■ **Task brief**
Copy the lines from the start of the records below through the line containing "## Benchmark Results", both included, and leave out the pictures.

■ **Supplied records**

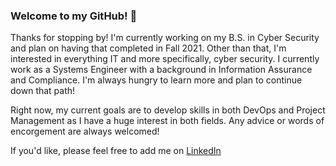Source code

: ### Welcome to my GitHub! 👋

Thanks for stopping by! I'm currently working on my B.S. in Cyber Security and plan on having that completed in Fall 2021. Other than that, I'm interested in everything IT and more specifically, cyber security. I currently work as a Systems Engineer with a background in Information Assurance and Compliance. I'm always hungry to learn more and plan to continue down that path!

Right now, my current goals are to develop skills in both DevOps and Project Management as I have a huge interest in both fields. Any advice or words of encorgement are always welcomed!

If you'd like, please feel free to add me on [LinkedIn](https://www.linkedin.com/in/dennis-perrone)

<!--
**dennis-perrone/dennis-perrone** is a ✨ _special_ ✨ repository because its `README.md` (this file) appears on your GitHub profile.

Here are some ideas to get you started:

- 🔭 I’m currently working on ...
- 🌱 I’m currently learning ...
- 👯 I’m looking to collaborate on ...
- 🤔 I’m looking for help with ...
- 💬 Ask me about ...
- 📫 How to reach me: ...
- 😄 Pronouns: ...
- ⚡ Fun fact: ...
-->

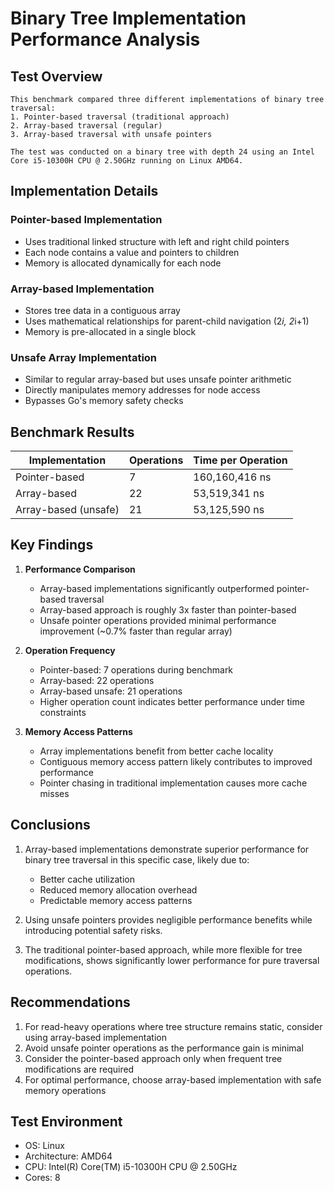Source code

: # Binary Tree Implementation Performance Analysis

## Test Overview

    This benchmark compared three different implementations of binary tree traversal:
    1. Pointer-based traversal (traditional approach)
    2. Array-based traversal (regular)
    3. Array-based traversal with unsafe pointers

    The test was conducted on a binary tree with depth 24 using an Intel Core i5-10300H CPU @ 2.50GHz running on Linux AMD64.

## Implementation Details

### Pointer-based Implementation

- Uses traditional linked structure with left and right child pointers
- Each node contains a value and pointers to children
- Memory is allocated dynamically for each node

### Array-based Implementation

- Stores tree data in a contiguous array
- Uses mathematical relationships for parent-child navigation (2*i, 2*i+1)
- Memory is pre-allocated in a single block

### Unsafe Array Implementation

- Similar to regular array-based but uses unsafe pointer arithmetic
- Directly manipulates memory addresses for node access
- Bypasses Go's memory safety checks

## Benchmark Results

| Implementation           | Operations | Time per Operation |
|-------------------------|------------|-------------------|
| Pointer-based           | 7          | 160,160,416 ns   |
| Array-based             | 22         | 53,519,341 ns    |
| Array-based (unsafe)    | 21         | 53,125,590 ns    |

## Key Findings

1. **Performance Comparison**
   - Array-based implementations significantly outperformed pointer-based traversal
   - Array-based approach is roughly 3x faster than pointer-based
   - Unsafe pointer operations provided minimal performance improvement (~0.7% faster than regular array)

2. **Operation Frequency**
   - Pointer-based: 7 operations during benchmark
   - Array-based: 22 operations
   - Array-based unsafe: 21 operations
   - Higher operation count indicates better performance under time constraints

3. **Memory Access Patterns**
   - Array implementations benefit from better cache locality
   - Contiguous memory access pattern likely contributes to improved performance
   - Pointer chasing in traditional implementation causes more cache misses

## Conclusions

1. Array-based implementations demonstrate superior performance for binary tree traversal in this specific case, likely due to:
   - Better cache utilization
   - Reduced memory allocation overhead
   - Predictable memory access patterns

2. Using unsafe pointers provides negligible performance benefits while introducing potential safety risks.

3. The traditional pointer-based approach, while more flexible for tree modifications, shows significantly lower performance for pure traversal operations.

## Recommendations

1. For read-heavy operations where tree structure remains static, consider using array-based implementation
2. Avoid unsafe pointer operations as the performance gain is minimal
3. Consider the pointer-based approach only when frequent tree modifications are required
4. For optimal performance, choose array-based implementation with safe memory operations

## Test Environment

- OS: Linux
- Architecture: AMD64
- CPU: Intel(R) Core(TM) i5-10300H CPU @ 2.50GHz
- Cores: 8
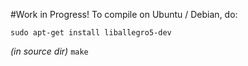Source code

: #Work in Progress!
To compile on Ubuntu / Debian, do:

`sudo apt-get install liballegro5-dev`

*(in source dir)* `make`
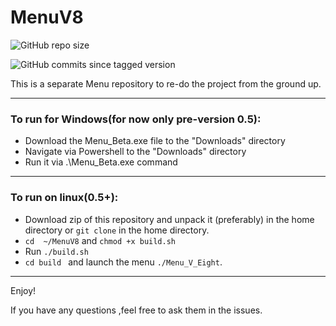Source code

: # MenuV8
![GitHub repo size](https://img.shields.io/github/repo-size/BreenBrain/MenuV8?style=flat-square)

![GitHub commits since tagged version](https://img.shields.io/github/commits-since/o-dka/MenuV8/0.5.1-beta?style=flat-square)

 This is  a separate Menu repository to re-do the project from the ground up.
 
 -------
### To run for Windows(for now only pre-version 0.5):

*  Download the Menu_Beta.exe file to the "Downloads" directory
*  Navigate via Powershell to the "Downloads" directory
*  Run it via .\Menu_Beta.exe command 
--------
### To run on linux(0.5+):

* Download zip of this repository and unpack it  (preferably) in the home directory or `git clone` in the home directory.
* `cd  ~/MenuV8` and `chmod +x build.sh`
* Run `./build.sh`
* `cd build ` and launch the menu `./Menu_V_Eight`.
---------------------------------------------------------
Enjoy!

If you have any questions ,feel free to ask them in the issues.
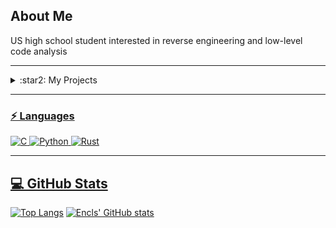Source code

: ## About Me
US high school student interested in reverse engineering and low-level code analysis

<hr>

<details>
<summary>:star2: My Projects</summary>

<p align="center"><a href="https://github.com/encls/GD-Editor-Leak"><img src="https://github-readme-stats.vercel.app/api/pin/?username=encls&repo=GD-Editor-Leak" /> </a>
<p align="center"><a href="https://github.com/encls/photon"><img src="https://github-readme-stats.vercel.app/api/pin/?username=encls&repo=photon" /> 
<p align="center"><a href="https://github.com/encls/SystemPolicyInfo"> <img src="https://github-readme-stats.vercel.app/api/pin/?username=encls&repo=SystemPolicyInfo" /> 
<p align="center"><a href="https://github.com/encls/AsIO-Exploit"> <img src="https://github-readme-stats.vercel.app/api/pin/?username=encls&repo=AsIO-Exploit" /> 
<p align="center"><a href="https://github.com/encls/StudentVue-rs"> <img src="https://github-readme-stats.vercel.app/api/pin/?username=encls&repo=StudentVue-rs" /> 
<p align="center"><a href="https://github.com/encls/BadlionLogger"> <img src="https://github-readme-stats.vercel.app/api/pin/?username=encls&repo=BadlionLogger" /> 

</details>

<hr>

### ⚡ Languages
![C](https://img.shields.io/badge/-C-black?style=flat-square&logo=C)
![Python](https://img.shields.io/badge/-Python-black?style=flat-square&logo=Python)
![Rust](https://img.shields.io/badge/-Rust-black?style=flat-square&logo=Rust)

<hr>

## 💻 GitHub Stats
[![Top Langs](https://github-readme-stats.vercel.app/api/top-langs/?username=encls)](https://github.com/anuraghazra/github-readme-stats)
[![Encls' GitHub stats](https://github-readme-stats.vercel.app/api?username=encls)](https://github.com/anuraghazra/github-readme-stats)
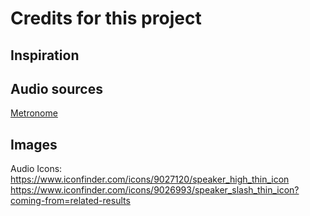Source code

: # **Credits for this project**

## Inspiration

## Audio sources
[Metronome](https://freesound.org/people/xtrgamr/sounds/441644/)

## Images
Audio Icons:
https://www.iconfinder.com/icons/9027120/speaker_high_thin_icon
https://www.iconfinder.com/icons/9026993/speaker_slash_thin_icon?coming-from=related-results


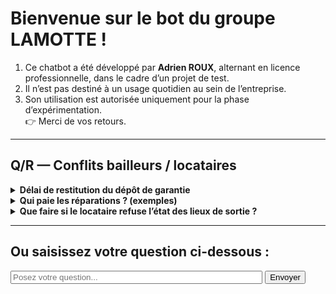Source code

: # Bienvenue sur le bot du groupe LAMOTTE !

1. Ce chatbot a été développé par **Adrien ROUX**, alternant en licence professionnelle, dans le cadre d’un projet de test.  
2. Il n’est pas destiné à un usage quotidien au sein de l’entreprise.  
3. Son utilisation est autorisée uniquement pour la phase d’expérimentation.  
👉 Merci de vos retours.

---

##  Q/R — Conflits bailleurs / locataires

<details>
  <summary><strong>Délai de restitution du dépôt de garantie</strong></summary>
- Bail vide (logement en bon état) : **1 mois** après remise des clés.  
- Avec retenues justifiées (dégradations) : **2 mois** max.  
- Source : Code civil art. 22 loi 6 juillet 1989.  
- ⚠️ En cas de litige → proposer état des lieux contradictoire.
</details>

<details>
  <summary><strong>Qui paie les réparations ? (exemples)</strong></summary>
- **Locataire** : petites réparations (ampoules, joints, ménage).  
- **Bailleur** : grosses réparations (toiture, chaudière…).  
- Cas limites (ex : infiltration) = source fréquente de conflit.  
- Réf. : décret n°87-712 du 26 août 1987.
</details>

<details>
  <summary><strong>Que faire si le locataire refuse l’état des lieux de sortie ?</strong></summary>
- Réaliser l’état des lieux par huissier si absence/refus.  
- Frais partagés.  
- Prévoir notification écrite (mail ou recommandé), garder preuve.
</details>

<!-- Ajoute d'autres <details> ici selon besoin... -->

---

##  Ou saisissez votre question ci-dessous :

<div id="chat-interface" style="margin-top: 1em;">
  <input type="text" id="user-input" placeholder="Posez votre question..." style="width: 80%;" />
  <button id="btn-send">Envoyer</button>
  <p id="bot-response" style="margin-top: 1em; color: #444;"></p>
</div>

<script>
  (function() {
    const faq = [
      {
        keywords: ["dépôt", "délai", "garantie", "restitution"],
        answer: "Délai de restitution du dépôt de garantie : 1 mois si logement rendu en bon état, jusqu’à 2 mois si retenues justifiées."
      },
      {
        keywords: ["réparations", "qui", "paie"],
        answer: "Réparations : le locataire prend en charge l’entretien courant, le bailleur les grosses réparations (ex : chaudière, toiture)."
      },
      {
        keywords: ["état des lieux", "refuse", "sortie"],
        answer: "Si le locataire refuse l’état des lieux de sortie : faire intervenir un huissier. Frais partagés, notifier par écrit et garder preuve."
      }
      // Ajoute d'autres objets FAQ ici...
    ];

    const input = document.getElementById("user-input");
    const btn = document.getElementById("btn-send");
    const response = document.getElementById("bot-response");

    btn.addEventListener("click", () => {
      const text = input.value.trim().toLowerCase();
      if (!text) {
        response.textContent = "Veuillez écrire une question.";
        return;
      }
      const found = faq.find(item =>
        item.keywords.every(kw => text.includes(kw))
      );
      response.textContent = found ? found.answer : "Désolé, je ne comprends pas votre requête.";
    });
  })();
</script>
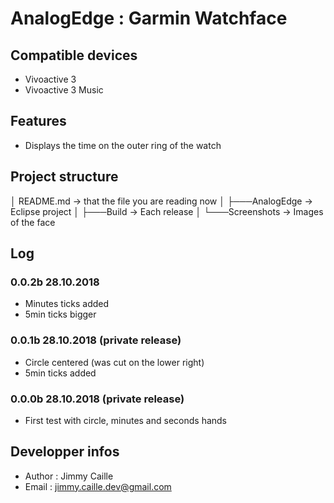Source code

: # AnalogEdge : Garmin Watchface

## Compatible devices
* Vivoactive 3
* Vivoactive 3 Music

## Features
* Displays the time on the outer ring of the watch

## Project structure
│   README.md      -> that the file you are reading now
│
├───AnalogEdge     -> Eclipse project
│
├───Build          -> Each release
│
└───Screenshots    -> Images of the face


## Log
### 0.0.2b 28.10.2018
* Minutes ticks added
* 5min ticks bigger

### 0.0.1b 28.10.2018 (private release) 
* Circle centered (was cut on the lower right)
* 5min ticks added

### 0.0.0b 28.10.2018 (private release)
* First test with circle, minutes and seconds hands

## Developper infos
- Author : Jimmy Caille
- Email  : jimmy.caille.dev@gmail.com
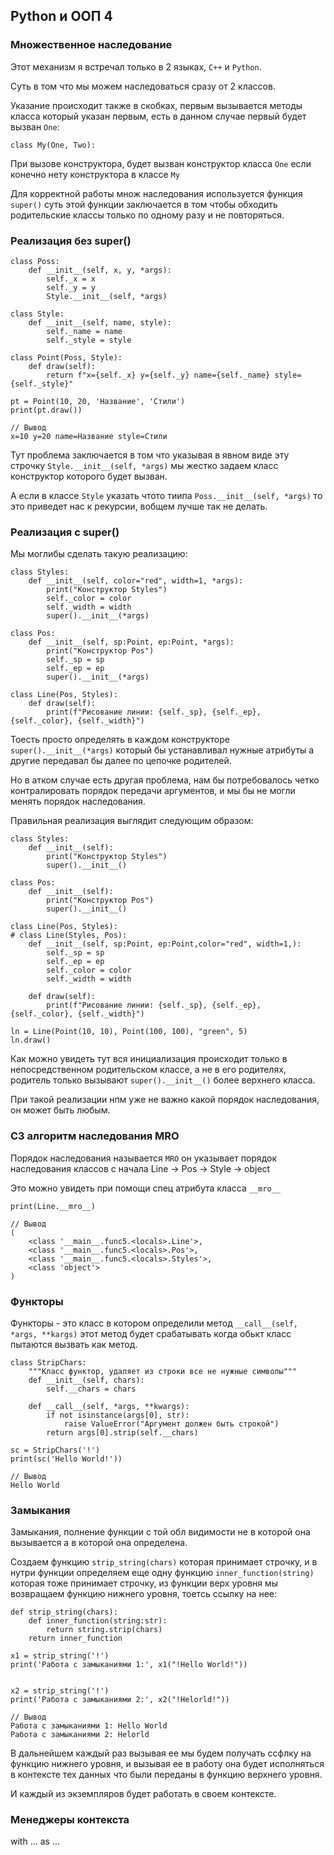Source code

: ## Python и ООП 4
### Множественное наследование 
Этот механизм я встречал только в 2 языках, `C++` и `Python`.

Суть в том что мы можем наследоваться сразу от 2 классов.

Указание происходит также в скобках, первым вызывается методы класса
который указан первым, есть в данном случае первый будет вызван `One`:

    class My(One, Two):

При вызове конструктора, будет вызван конструктор класса `One` если
конечно нету конструктора в классе `My`

Для корректной работы множ наследования используется функция `super()`
суть этой функции заключается в том чтобы обходить родительские классы
только по одному разу и не повторяться.

### Реализация без super()

    class Poss:
        def __init__(self, x, y, *args):
            self._x = x
            self._y = y
            Style.__init__(self, *args)

    class Style:
        def __init__(self, name, style):
            self._name = name
            self._style = style

    class Point(Poss, Style):
        def draw(self):
            return f"x={self._x} y={self._y} name={self._name} style={self._style}"

    pt = Point(10, 20, 'Название', 'Стили')
    print(pt.draw())

    // Вывод
    x=10 y=20 name=Название style=Стили

Тут проблема заключается в том что указывая в явном виде эту строчку
`Style.__init__(self, *args)` мы жестко задаем класс конструктор которого 
будет вызван.

А если в классе `Style` указать чтото тиипа `Poss.__init__(self, *args)` то
это приведет нас к рекурсии, вобщем лучше так не делать.

### Реализация с super()

Мы моглибы сделать такую реализацию:

    class Styles:
        def __init__(self, color="red", width=1, *args):
            print("Конструктор Styles")
            self._color = color
            self._width = width
            super().__init__(*args)

    class Pos:
        def __init__(self, sp:Point, ep:Point, *args):
            print("Конструктор Pos")
            self._sp = sp
            self._ep = ep
            super().__init__(*args)

    class Line(Pos, Styles):
        def draw(self):
            print(f"Рисование линии: {self._sp}, {self._ep}, {self._color}, {self._width}")

Тоесть просто определять в каждом конструкторе `super().__init__(*args)`
который бы устанавливал нужные атрибуты а другие передавал бы далее по 
цепочке родителей.

Но в атком случае есть другая проблема, нам бы потребовалось четко 
контралировать порядок передачи аргументов, и мы бы не могли менять 
порядок наследования.

Правильная реализация выглядит следующим образом:

    class Styles:
        def __init__(self):
            print("Конструктор Styles")
            super().__init__()

    class Pos:
        def __init__(self):
            print("Конструктор Pos")
            super().__init__()

    class Line(Pos, Styles):
    # class Line(Styles, Pos):
        def __init__(self, sp:Point, ep:Point,color="red", width=1,):
            self._sp = sp
            self._ep = ep
            self._color = color
            self._width = width

        def draw(self):
            print(f"Рисование линии: {self._sp}, {self._ep}, {self._color}, {self._width}")

    ln = Line(Point(10, 10), Point(100, 100), "green", 5)
    ln.draw()

Как можно увидеть тут вся инициализация происходит только в непосредственном 
родительском классе, а не в его родителях, родитель только вызывают 
`super().__init__()` более верхнего класса.

При такой реализации нпм уже не важно какой порядок наследования, он может
быть любым.

### C3 алгоритм наследования MRO
Порядок наследования называется `MRO` он указывает порядок наследования классов
с начала Line -> Pos -> Style -> object

Это можно увидеть при помощи спец атрибута класса `__mro__`

    print(Line.__mro__)

    // Вывод
    (
        <class '__main__.func5.<locals>.Line'>,
        <class '__main__.func5.<locals>.Pos'>, 
        <class '__main__.func5.<locals>.Styles'>, 
        <class 'object'>
    )

### Функторы
Функторы - это класс в котором определили метод `__call__(self, *args, **kargs)`
этот метод будет срабатывать когда обькт класс пытаются вызвать как метод.


    class StripChars:
        """Класс функтор, удаляет из строки все не нужные символы"""
        def __init__(self, chars):
            self.__chars = chars

        def __call__(self, *args, **kwargs):
            if not isinstance(args[0], str):
                raise ValueError("Аргумент должен быть строкой")
            return args[0].strip(self.__chars)

    sc = StripChars('!')
    print(sc('Hello World!'))
    
    // Вывод
    Hello World

### Замыкания
Замыкания, полнение функции с той обл видимости не в которой она вызывается
а в которой она определена.

Создаем функцию `strip_string(chars)` которая принимает строчку, и в нутри 
функции определяем еще одну функцию `inner_function(string)` которая тоже 
принимает строчку, из функции верх уровня мы возвращаем функцию нижнего 
уровня, тоетсь ссылку на нее:


    def strip_string(chars):
        def inner_function(string:str):
            return string.strip(chars)
        return inner_function

    x1 = strip_string('!')
    print('Работа с замыканиями 1:', x1("!Hello World!"))


    x2 = strip_string('!')
    print('Работа с замыканиями 2:', x2("!Helorld!"))

    // Вывод
    Работа с замыканиями 1: Hello World
    Работа с замыканиями 2: Helorld

В дальнейшем каждый раз вызывая ее мы будем получать ссфлку на функцию 
нижнего уровня, и вызывая ее в работу она будет исполняться в контексте
тех данных что были переданы в функцию верхнего уровня.

И каждый из экземпляров будет работать в своем контексте.

### Менеджеры контекста
with ... as ...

■ **Answer to this problem**
Source code

: ### Welcome to my GitHub! 👋

Thanks for stopping by! I'm currently working on my B.S. in Cyber Security and plan on having that completed in Fall 2021. Other than that, I'm interested in everything IT and more specifically, cyber security. I currently work as a Systems Engineer with a background in Information Assurance and Compliance. I'm always hungry to learn more and plan to continue down that path!

Right now, my current goals are to develop skills in both DevOps and Project Management as I have a huge interest in both fields. Any advice or words of encorgement are always welcomed!

If you'd like, please feel free to add me on [LinkedIn](https://www.linkedin.com/in/dennis-perrone)

<!--
**dennis-perrone/dennis-perrone** is a ✨ _special_ ✨ repository because its `README.md` (this file) appears on your GitHub profile.

Here are some ideas to get you started:

- 🔭 I’m currently working on ...
- 🌱 I’m currently learning ...
- 👯 I’m looking to collaborate on ...
- 🤔 I’m looking for help with ...
- 💬 Ask me about ...
- 📫 How to reach me: ...
- 😄 Pronouns: ...
- ⚡ Fun fact: ...
-->

Source code

: # Binary Tree Implementation Performance Analysis

## Test Overview

    This benchmark compared three different implementations of binary tree traversal:
    1. Pointer-based traversal (traditional approach)
    2. Array-based traversal (regular)
    3. Array-based traversal with unsafe pointers

    The test was conducted on a binary tree with depth 24 using an Intel Core i5-10300H CPU @ 2.50GHz running on Linux AMD64.

## Implementation Details

### Pointer-based Implementation

- Uses traditional linked structure with left and right child pointers
- Each node contains a value and pointers to children
- Memory is allocated dynamically for each node

### Array-based Implementation

- Stores tree data in a contiguous array
- Uses mathematical relationships for parent-child navigation (2*i, 2*i+1)
- Memory is pre-allocated in a single block

### Unsafe Array Implementation

- Similar to regular array-based but uses unsafe pointer arithmetic
- Directly manipulates memory addresses for node access
- Bypasses Go's memory safety checks

## Benchmark Results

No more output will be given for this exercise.